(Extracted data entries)
^^^^^^^^^^^^^^^^
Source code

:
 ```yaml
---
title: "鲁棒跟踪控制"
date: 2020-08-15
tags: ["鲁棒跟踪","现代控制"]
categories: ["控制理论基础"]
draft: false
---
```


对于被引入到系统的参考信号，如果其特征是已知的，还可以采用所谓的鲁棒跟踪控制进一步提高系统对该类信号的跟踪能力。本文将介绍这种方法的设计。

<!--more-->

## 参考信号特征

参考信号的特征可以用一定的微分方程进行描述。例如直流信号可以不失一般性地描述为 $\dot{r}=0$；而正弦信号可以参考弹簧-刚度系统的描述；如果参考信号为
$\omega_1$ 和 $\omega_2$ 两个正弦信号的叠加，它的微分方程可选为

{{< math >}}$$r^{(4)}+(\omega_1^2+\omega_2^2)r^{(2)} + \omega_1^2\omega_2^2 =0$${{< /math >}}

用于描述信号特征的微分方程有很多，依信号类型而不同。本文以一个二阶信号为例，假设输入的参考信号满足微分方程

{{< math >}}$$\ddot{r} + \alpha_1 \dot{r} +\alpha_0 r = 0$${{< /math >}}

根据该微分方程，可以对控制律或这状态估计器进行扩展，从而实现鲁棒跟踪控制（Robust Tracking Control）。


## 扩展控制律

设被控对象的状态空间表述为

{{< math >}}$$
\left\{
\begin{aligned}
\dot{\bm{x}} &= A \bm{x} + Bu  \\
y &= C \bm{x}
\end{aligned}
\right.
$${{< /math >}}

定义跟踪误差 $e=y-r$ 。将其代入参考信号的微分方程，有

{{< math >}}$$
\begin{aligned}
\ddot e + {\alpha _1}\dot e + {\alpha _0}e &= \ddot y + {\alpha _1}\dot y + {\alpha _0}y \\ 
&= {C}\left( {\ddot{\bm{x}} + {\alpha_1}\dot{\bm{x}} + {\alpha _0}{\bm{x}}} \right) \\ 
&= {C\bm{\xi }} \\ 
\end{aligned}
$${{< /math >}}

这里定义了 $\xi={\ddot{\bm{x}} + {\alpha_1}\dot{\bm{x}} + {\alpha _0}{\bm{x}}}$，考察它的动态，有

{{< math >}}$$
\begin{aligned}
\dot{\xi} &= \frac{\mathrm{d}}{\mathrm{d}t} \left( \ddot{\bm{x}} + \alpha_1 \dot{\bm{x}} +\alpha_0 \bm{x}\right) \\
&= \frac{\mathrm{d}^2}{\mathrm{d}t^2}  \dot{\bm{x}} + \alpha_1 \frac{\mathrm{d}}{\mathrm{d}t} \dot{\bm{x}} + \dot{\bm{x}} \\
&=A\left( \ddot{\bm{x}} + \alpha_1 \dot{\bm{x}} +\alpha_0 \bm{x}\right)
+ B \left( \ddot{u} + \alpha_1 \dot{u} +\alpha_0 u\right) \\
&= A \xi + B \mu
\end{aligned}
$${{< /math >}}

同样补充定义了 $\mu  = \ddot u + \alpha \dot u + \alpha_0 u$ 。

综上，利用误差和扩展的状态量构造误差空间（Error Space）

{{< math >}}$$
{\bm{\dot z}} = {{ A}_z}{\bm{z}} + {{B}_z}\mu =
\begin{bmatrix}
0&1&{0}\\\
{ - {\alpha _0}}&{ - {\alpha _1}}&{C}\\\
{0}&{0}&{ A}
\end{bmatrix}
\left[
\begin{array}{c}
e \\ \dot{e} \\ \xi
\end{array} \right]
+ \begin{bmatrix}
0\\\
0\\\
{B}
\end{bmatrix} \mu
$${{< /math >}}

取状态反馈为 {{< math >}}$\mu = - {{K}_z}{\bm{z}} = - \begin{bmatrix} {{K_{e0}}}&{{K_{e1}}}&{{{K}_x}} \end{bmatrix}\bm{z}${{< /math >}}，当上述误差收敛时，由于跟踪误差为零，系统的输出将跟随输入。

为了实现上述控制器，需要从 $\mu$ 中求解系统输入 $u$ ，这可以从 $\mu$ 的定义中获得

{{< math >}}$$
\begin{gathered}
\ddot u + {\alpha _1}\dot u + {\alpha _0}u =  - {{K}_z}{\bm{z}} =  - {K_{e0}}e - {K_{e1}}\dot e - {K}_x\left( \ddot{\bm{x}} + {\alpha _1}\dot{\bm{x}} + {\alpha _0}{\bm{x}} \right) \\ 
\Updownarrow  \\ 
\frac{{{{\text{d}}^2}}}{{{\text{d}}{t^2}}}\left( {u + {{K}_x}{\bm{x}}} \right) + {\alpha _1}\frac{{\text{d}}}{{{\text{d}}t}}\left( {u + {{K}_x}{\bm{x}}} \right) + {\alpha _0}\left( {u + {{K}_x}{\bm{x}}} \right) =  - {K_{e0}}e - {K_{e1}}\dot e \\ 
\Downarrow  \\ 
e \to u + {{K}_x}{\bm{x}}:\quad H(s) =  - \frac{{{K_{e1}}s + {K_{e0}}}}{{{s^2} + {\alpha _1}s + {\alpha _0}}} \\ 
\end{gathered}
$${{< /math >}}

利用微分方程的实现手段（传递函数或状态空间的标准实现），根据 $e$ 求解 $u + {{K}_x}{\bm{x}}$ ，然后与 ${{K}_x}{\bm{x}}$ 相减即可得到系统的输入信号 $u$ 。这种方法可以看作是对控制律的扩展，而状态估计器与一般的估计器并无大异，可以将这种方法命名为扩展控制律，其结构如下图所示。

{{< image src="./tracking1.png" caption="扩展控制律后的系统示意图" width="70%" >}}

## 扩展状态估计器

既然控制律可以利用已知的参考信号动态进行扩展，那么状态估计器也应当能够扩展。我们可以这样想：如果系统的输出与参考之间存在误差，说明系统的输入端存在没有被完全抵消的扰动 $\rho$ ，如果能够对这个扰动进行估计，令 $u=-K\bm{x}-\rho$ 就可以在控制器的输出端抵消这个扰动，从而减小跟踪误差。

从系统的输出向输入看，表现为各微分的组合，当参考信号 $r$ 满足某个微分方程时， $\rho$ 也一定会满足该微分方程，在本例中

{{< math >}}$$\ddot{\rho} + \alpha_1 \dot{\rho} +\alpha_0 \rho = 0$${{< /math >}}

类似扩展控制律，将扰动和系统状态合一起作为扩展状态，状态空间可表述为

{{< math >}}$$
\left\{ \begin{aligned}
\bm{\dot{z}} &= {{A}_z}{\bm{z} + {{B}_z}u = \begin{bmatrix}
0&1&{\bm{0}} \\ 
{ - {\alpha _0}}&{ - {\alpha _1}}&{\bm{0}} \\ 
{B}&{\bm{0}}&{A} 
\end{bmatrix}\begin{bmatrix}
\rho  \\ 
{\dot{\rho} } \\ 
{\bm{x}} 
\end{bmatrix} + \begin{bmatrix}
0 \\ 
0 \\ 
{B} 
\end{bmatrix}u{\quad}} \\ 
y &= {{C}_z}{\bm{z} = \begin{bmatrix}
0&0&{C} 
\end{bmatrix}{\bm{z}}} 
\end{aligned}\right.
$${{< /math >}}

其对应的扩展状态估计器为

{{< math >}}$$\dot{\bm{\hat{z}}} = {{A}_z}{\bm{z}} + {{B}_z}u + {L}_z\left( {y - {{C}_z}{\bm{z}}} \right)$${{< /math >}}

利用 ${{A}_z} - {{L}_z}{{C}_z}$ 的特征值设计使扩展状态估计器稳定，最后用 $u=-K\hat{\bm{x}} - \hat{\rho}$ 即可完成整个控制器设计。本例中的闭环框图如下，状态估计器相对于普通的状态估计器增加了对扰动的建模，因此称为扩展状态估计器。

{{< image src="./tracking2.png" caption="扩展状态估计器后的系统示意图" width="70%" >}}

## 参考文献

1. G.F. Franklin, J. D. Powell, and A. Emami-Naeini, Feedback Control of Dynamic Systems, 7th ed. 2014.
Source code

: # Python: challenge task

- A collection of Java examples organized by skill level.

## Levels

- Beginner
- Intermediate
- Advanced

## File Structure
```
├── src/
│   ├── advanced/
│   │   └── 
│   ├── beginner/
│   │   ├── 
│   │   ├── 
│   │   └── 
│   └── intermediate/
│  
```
^^^^^^^^^^^^^^^^
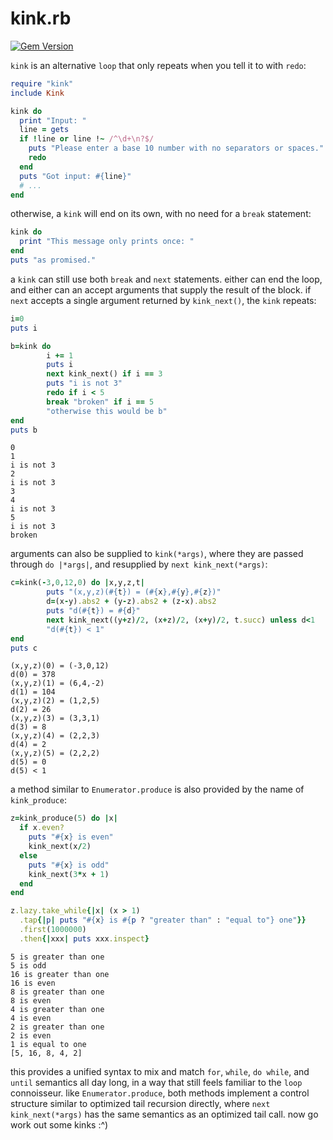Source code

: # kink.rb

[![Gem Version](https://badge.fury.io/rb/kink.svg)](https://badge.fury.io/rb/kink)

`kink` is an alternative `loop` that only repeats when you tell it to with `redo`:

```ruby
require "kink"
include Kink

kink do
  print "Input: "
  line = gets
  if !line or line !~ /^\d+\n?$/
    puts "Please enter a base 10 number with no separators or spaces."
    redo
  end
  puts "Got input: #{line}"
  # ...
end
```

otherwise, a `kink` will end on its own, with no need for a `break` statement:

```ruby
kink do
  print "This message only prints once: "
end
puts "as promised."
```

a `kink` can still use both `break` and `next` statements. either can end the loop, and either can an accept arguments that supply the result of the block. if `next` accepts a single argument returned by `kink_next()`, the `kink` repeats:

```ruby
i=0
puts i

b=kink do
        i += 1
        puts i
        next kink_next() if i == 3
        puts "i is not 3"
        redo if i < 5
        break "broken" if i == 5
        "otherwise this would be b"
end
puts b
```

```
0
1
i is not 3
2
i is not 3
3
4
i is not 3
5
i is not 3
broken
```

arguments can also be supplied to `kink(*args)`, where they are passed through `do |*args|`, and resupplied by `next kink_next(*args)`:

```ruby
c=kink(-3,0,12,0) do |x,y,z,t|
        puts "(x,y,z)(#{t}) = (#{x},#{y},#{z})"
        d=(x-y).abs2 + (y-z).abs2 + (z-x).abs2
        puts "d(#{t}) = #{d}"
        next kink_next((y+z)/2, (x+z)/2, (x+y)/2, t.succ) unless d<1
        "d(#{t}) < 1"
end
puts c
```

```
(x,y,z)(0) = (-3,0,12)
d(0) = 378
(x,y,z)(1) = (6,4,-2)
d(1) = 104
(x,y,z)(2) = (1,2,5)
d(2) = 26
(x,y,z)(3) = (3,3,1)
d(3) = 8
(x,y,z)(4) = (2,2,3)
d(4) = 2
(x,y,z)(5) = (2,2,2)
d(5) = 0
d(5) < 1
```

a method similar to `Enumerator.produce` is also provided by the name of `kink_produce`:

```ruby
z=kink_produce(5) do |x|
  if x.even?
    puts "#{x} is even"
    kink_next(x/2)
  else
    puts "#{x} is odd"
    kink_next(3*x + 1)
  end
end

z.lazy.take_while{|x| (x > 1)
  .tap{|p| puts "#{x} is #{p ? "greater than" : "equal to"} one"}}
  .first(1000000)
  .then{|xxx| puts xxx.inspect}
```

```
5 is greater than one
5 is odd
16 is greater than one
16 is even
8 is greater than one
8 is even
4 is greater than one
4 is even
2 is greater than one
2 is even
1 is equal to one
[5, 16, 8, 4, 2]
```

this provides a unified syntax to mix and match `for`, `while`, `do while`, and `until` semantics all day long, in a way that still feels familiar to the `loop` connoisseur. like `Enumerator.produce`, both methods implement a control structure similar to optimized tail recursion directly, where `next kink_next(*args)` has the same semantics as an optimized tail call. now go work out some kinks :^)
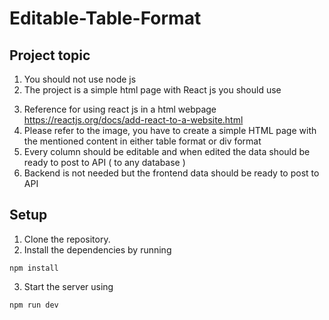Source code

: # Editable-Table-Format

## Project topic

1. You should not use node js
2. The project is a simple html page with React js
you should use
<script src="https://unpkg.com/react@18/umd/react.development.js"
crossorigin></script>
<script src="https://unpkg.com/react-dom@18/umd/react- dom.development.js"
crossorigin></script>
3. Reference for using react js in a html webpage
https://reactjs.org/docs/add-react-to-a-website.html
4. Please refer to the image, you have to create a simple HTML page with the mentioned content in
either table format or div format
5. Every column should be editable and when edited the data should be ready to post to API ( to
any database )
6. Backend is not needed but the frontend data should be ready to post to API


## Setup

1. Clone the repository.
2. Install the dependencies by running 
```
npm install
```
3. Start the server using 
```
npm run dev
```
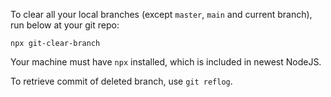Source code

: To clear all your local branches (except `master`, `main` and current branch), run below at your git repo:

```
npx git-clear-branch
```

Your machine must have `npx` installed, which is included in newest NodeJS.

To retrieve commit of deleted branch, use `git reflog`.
^^^^^^^^^^^^^^^^
Note every line of the records that holds the word "post", and copy it.

5. Every column should be editable and when edited the data should be ready to post to API ( to
6. Backend is not needed but the frontend data should be ready to post to API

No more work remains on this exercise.